#### Rendered images with source text:
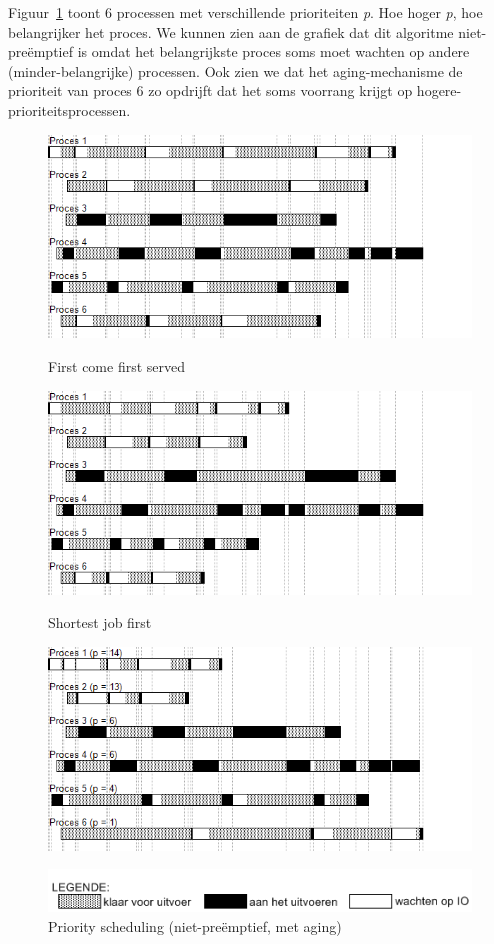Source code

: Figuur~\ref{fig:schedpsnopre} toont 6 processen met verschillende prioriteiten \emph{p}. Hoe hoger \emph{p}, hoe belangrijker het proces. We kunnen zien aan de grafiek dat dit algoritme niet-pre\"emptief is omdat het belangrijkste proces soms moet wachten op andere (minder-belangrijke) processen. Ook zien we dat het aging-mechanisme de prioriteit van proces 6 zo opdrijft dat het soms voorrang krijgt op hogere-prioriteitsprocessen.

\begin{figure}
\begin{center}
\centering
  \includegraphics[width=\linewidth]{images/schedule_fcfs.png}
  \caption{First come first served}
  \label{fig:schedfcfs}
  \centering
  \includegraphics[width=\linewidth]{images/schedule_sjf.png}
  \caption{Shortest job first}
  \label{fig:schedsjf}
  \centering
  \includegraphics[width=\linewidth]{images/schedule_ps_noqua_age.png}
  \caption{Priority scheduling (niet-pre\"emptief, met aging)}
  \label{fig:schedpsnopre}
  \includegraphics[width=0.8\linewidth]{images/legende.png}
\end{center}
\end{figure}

#### Description of the task:
Filter the records down to the lines that contain the string "first", and copy those lines.

#### Exercise response:
  \caption{First come first served}
  \caption{Shortest job first}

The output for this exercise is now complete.